When you’re going through a divorce, one of the pieces of property you may need to divide is your stock options or restricted stocks. Many people overlook their stocks, because they forget about them or don’t consider their potential worth.
The truth is that dividing all your marital assets is important, regardless of what the stocks may or may not do in the future. Stocks are some of the most difficult things to divide fairly, so here are some things to keep in mind.
First, know that these are potentially valuable stocks and options. Usually, people obtain them through work, where they’re either given or purchase stocks. There’s a potential for those stocks to grow in value as the company grows, but there’s also a risk of the stocks depleting.

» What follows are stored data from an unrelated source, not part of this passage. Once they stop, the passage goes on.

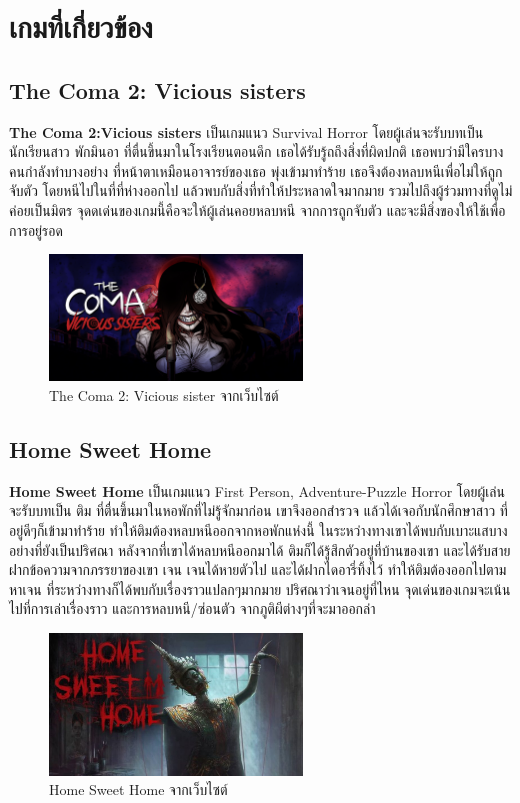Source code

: \section{เกมที่เกี่ยวข้อง}
\subsection{The Coma 2: Vicious sisters}
\subsubitem \textbf{The Coma 2:Vicious sisters} \cite{the-coma-2:theory} เป็นเกมแนว Survival Horror โดยผู้เล่นจะรับบทเป็นนักเรียนสาว พักมินอา ที่ตื่นขึ้นมาในโรงเรียนตอนดึก เธอได้รับรู้ถถึงสิ่งที่ผิดปกติ เธอพบว่ามีใครบางคนกำลังทำบางอย่าง ที่หน้าตาเหมือนอาจารย์ของเธอ พุ่งเข้ามาทำร้าย เธอจึงต้องหลบหนีเพื่อไม่ให้ถูกจับตัว โดยหนีไปในที่ที่ห่างออกไป แล้วพบกับสิ่งที่ทำให้ประหลาดใจมากมาย รวมไปถึงผู้ร่วมทางที่ดูไม่ค่อยเป็นมิตร จุดดเด่นของเกมนี้คือจะให้ผู้เล่นคอยหลบหนี จากการถูกจับตัว และจะมีสิ่งของให้ใช้เพื่อการอยู่รอด
\begin{figure}[h]
  \centering
  \includegraphics[width=0.6\textwidth, height=0.2\textheight]{Images/H2x1_NSwitchDS_TheComa2ViciousSisters.jpg}
  \caption{The Coma 2: Vicious sister จากเว็บไซต์}\label{TheComa2ViciousSisters}
\end{figure}

\subsection{Home Sweet Home}
\subsubitem \textbf{Home Sweet Home} \cite{home-sweet-home:theory} เป็นเกมแนว First Person, Adventure-Puzzle Horror โดยผู้เล่นจะรับบทเป็น ติม ที่ตื่นขึ้นมาในหอพักที่ไม่รู้จักมาก่อน เขาจึงออกสำรวจ แล้วได้เจอกับนักศึกษาสาว ที่อยู่ดีๆก็เข้ามาทำร้าย ทำให้ติมต้องหลบหนีออกจากหอพักแห่งนี้ ในระหว่างทางเขาได้พบกับเบาะแสบางอย่างที่ยังเป็นปริศณา หลังจากที่เขาได้หลบหนีออกมาได้ ติมก็ได้รู้สึกตัวอยู่ที่บ้านของเขา และได้รับสายฝากข้อความจากภรรยาของเขา เจน เจนได้หายตัวไป และได้ฝากไดอารี่ทิ้งไว้ ทำให้ติมต้องออกไปตามหาเจน ที่ระหว่างทางก็ได้พบกับเรื่องราวแปลกๆมากมาย ปริศณาว่าเจนอยู่ที่ไหน จุดเด่นของเกมจะเน้นไปที่การเล่าเรื่องราว และการหลบหนี/ซ่อนตัว จากภูติผีต่างๆที่จะมาออกล่า
\begin{figure}[h]
  \centering
  \includegraphics[width=0.6\textwidth, height=0.2\textheight]{Images/800px-HomeSweetHomePoster1.jpg}
  \caption{Home Sweet Home จากเว็บไซต์}\label{HomeSweetHomePoster1}
\end{figure}

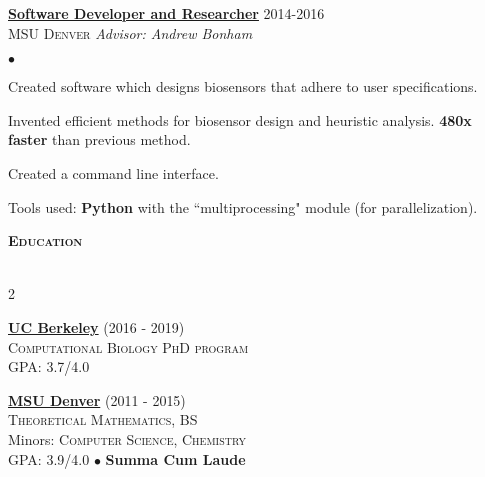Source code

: \documentclass{article}
\newcommand{\lineunder}{\vspace*{-8pt} \\ \hspace*{-18pt} \hrulefill \\}
\newcommand{\header}[1]{{\vspace*{8pt}\hspace*{-16pt} \textsc{\textbf{\large{#1}}}} \vspace*{4pt} \lineunder \vspace*{4pt}}
\newcommand{\experience}[4]{{\vspace{-2pt}\bf{\underline{#1}}} \hfill  #2\\{\textsc{#3} \hfill \emph{#4}\\  }}
\newcommand{\school}[4]{
 \textbf{\underline{#1}} (#3)
 \\ \vspace{3pt} \textsc{#2} 
 \\   #4
\vspace{5pt}
}
\newcommand{\schooltwo}[6]{
    \textbf{\underline{#1}} (#3) 
    \\ \vspace{3pt} \textsc{#2, BS} 
    \\ Minors: \textsc{#5}
    \\  #4 $\bullet$ \textbf{#6}
    \vspace{3pt}
}
\newenvironment{achievements}{\begin{list}{$\bullet$}{\topsep 0pt \itemsep -2pt}}{\vspace*{4pt}\end{list}}
\begin{document}
    
\experience{Software Developer and Researcher}{2014-2016}{MSU Denver}{Advisor: Andrew Bonham}
\begin{achievements}
    \item Created software which designs biosensors that adhere to user specifications.
    \item Invented efficient methods for biosensor design and heuristic analysis. \textbf{480x faster} than previous method.
    \item Created a command line interface.
    \item Tools used: \textbf{Python} with the ``multiprocessing" module (for parallelization).
\end{achievements}





\vspace{-5pt}
\header{Education}
\vspace{-14pt}
\begin{multicols}{2}
    
\school{UC Berkeley}{Computational Biology PhD program}{2016 - 2019}{GPA: 3.7/4.0}

\columnbreak
\schooltwo{MSU Denver}{Theoretical Mathematics}{2011 - 2015}{GPA: 3.9/4.0}{Computer Science, Chemistry}{Summa Cum Laude}

\end{multicols}
\end{document}
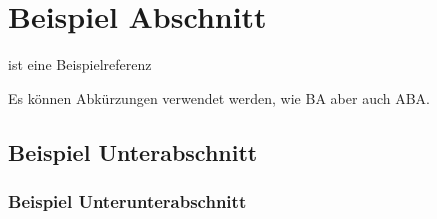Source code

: \section{Beispiel Abschnitt}

\cite{latex:companion} ist eine Beispielreferenz

Es können Abkürzungen verwendet werden, wie \ac{BA} aber auch \ac{ABA}.

\subsection{Beispiel Unterabschnitt}

\subsubsection{Beispiel Unterunterabschnitt}

\Blindtext{}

During your divorce, make sure you know the status of the stocks. Some stocks, like restricted stocks, aren’t available until the worker meets certain restrictions. For instance, the stock option might be restricted until the person has worked for the company for five years. It’s important to find out what kinds of stocks are available and how soon you or your spouse can sell the stocks.
Once you know what’s available, you have to value the assets. It’s hard to do, since no one knows how much stocks may be valued in the future. If the stocks are for a publicly traded company, it’s best to value it based on current share value.
Sometimes, stocks aren’t considered marital property until they’re vested, so it may not be a major issue in your divorce. It’s still something to look into, so you know you’re getting what you deserve out of your marriage.